IN THE HIGH COURT OF SOUTH AFRICA

GAUTENG LOCAL DIVISION, JOHANNESBURG

Case number: 10433/2019

In the matter between:

PETERSEN, ISAK SMOLLY (ID NO: […]) N.O

In his capacity as trustee of MERGENCE AFRICA

PROPERTY INVESTMENT TRUST (IT NO. 11263/2006)                First Plaintiff/ Applicant

ASMAL, RIDWAAN (ID NO: […]) N.O

In his capacity as trustee of MERGENCE AFRICA

PROPERTY INVESTMENT TRUST (IT NO. 11263/2006)            Second Plaintiff/ Applicant

AZIZOLLAHOFF, BRIAN HILTON (ID NO: […])

In his capacity as trustee of MERGENCE AFRICA

PROPERTY INVESTMENT TRUST (IT NO. 11263/2006)               Third Plaintiff/ Applicant

JUNKOON, JUJDEESHIN (ID NO: […]4)

In his capacity as trustee of MERGENCE AFRICA

PROPERTY INVESTMENT TRUST (IT NO. 11263/2006)             Fourth Plaintiff/ Applicant

and

XOULIOS TAKE AWAYS CC                                                    First Defendant/Respondent

(REG NO. 2011/042210/23)

MARIA EFSTATHIOU CHARALAMBOUS                          Second Defendant/Respondent

(ID NO: […])


JUDGMENT

 

GOODMAN, AJ:

Introduction

1. This is an opposed application for summary judgment.  The plaintiffs seek an order for payment of an amount of R113 806.59, plus interest calculated at the prevailing prime rate plus 2% per annum, compounded monthly, against the first defendant, the principal debtor, and the second defendant, its surety. That debt arises from outstanding rental and rates owing by the first defendant in respect of its occupation of certain property under a lease agreement concluded with the plaintiffs. 

2. The plaintiffs initially also sought an order for the ejectment of the first defendant from the property.  They did not persist with that relief because the first defendant has now moved out.  However, they stand by a claim for damages arising from the early termination of the lease agreement between the plaintiffs and the first defendant.  Because those damages are not for a liquidated amount, the plaintiffs ask that the defendants be granted leave to defend that claim.  This application is consequently confined to the outstanding rental and rates (“the arrears claim”).


The pleaded basis for the arrears claim

3. In laying the basis for the principal debt, the particulars of claim pertinently plead that:

3.1. The plaintiffs and the first defendant, represented by the second defendant, entered into a five-year written lease agreement in respect of the property on or about 14 March 2017.  A copy of the lease agreement (albeit missing one page) is attached.

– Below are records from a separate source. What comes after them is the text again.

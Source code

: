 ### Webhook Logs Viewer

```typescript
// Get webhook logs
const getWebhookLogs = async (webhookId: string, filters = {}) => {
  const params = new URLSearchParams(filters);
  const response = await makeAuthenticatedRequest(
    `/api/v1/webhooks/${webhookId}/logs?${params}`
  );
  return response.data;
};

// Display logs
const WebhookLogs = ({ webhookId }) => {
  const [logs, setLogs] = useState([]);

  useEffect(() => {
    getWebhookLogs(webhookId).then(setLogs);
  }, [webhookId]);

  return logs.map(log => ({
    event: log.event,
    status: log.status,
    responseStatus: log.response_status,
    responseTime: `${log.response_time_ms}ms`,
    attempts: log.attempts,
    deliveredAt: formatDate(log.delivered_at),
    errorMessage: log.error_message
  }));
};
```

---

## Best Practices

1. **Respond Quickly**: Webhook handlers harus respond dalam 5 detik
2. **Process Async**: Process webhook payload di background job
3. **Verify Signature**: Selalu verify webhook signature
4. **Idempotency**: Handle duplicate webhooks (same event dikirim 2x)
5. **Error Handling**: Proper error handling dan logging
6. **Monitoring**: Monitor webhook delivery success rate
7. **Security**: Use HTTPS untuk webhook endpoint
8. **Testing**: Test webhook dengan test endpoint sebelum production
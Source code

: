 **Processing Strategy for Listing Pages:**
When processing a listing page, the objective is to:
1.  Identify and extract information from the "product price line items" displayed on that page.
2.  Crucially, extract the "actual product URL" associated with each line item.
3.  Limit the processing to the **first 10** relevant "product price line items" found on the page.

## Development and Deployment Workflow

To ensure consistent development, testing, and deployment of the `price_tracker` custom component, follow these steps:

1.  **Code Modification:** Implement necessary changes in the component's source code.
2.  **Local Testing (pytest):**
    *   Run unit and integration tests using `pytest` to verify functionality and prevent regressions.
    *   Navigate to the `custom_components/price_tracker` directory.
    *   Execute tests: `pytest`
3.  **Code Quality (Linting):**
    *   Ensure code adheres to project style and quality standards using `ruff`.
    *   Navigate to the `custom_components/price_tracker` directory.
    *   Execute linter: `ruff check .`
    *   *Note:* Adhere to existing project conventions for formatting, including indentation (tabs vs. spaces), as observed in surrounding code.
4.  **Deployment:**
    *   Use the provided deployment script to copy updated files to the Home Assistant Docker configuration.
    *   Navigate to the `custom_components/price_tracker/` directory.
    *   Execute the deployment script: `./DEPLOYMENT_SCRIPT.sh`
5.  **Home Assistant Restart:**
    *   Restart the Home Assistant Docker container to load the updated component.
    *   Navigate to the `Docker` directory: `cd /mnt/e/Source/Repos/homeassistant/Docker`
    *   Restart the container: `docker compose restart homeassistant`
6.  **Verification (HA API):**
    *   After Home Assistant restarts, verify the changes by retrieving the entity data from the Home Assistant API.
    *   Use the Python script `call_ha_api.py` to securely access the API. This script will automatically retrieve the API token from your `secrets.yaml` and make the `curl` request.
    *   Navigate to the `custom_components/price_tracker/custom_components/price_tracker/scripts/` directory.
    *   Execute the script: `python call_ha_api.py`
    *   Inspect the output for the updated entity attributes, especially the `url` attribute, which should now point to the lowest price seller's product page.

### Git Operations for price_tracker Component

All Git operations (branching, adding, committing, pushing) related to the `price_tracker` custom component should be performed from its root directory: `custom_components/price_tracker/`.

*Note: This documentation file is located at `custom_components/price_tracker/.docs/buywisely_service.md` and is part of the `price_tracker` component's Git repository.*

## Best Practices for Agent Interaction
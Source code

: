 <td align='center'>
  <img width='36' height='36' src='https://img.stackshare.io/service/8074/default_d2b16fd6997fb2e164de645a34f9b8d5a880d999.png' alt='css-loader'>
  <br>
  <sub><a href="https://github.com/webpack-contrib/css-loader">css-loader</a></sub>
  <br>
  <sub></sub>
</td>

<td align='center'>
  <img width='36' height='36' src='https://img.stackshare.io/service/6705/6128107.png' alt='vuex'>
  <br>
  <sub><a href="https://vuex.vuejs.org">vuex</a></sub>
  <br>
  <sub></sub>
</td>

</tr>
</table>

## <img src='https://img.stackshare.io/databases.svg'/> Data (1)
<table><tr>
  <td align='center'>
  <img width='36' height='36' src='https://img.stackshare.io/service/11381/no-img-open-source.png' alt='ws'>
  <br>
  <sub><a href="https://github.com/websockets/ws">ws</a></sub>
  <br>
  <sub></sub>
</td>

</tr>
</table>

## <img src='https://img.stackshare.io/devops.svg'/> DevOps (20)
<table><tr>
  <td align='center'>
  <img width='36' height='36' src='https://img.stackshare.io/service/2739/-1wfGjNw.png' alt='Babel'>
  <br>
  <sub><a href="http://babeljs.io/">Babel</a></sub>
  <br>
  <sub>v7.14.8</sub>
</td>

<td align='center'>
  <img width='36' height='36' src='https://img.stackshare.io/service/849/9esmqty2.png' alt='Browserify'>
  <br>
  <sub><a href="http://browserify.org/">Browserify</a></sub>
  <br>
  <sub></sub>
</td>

3.2. In terms of the lease, the first defendant was obliged to pay, monthly and in advance:

3.2.1. basic monthly rental of R22 311,34 (excluding VAT) for the period from 1 October 2018 to 30 September 2019;

3.2.2. a contribution toward rates, taxes, electricity and water consumption charges, and pro rata sanitation and refuse removal charges; and

3.2.3. other associated charges.

3.3. If the first defendant failed to make payment of any amount payable under the lease, the Trust would be entitled to recover interest at a the prime overdraft rate per annum, plus 2% per annum compounded monthly in arrears, until payment was made in full.

3.4. In breach of the requirements of the the lease, the first defendant failed to pay the monthly rental, rates and associated charges from December 2018 up to and including March 2019, and was consequently indebted to the plaintiffs in an amount of R113 806,59.  A reconciliation of that amount is attached to the particulars of claim.

4. The particulars of claim also aver that, in August 2016, the second defendant signed a deed of suretyship, in terms of which she bound herself jointly and severally as surety and co-principal debtor for the first defendant’s debts to the plaintiffs.  A copy of the deed of suretyship is annexed to the particulars of claim.

5. The affidavit in support of the claim for summary judgment is signed and deposed to by Ms Vanessa Jones.  She states that she has positive knowledge of the facts giving rise to the plaintiffs’ cause of action and verifies the arrears claim.


The defendants’ defences

6. The first and second defendants together oppose the grant of summary judgment on three grounds.

6.1. First, they allege that the wrong defendant has been cited and the plaintiffs’ claim is consequently not competent.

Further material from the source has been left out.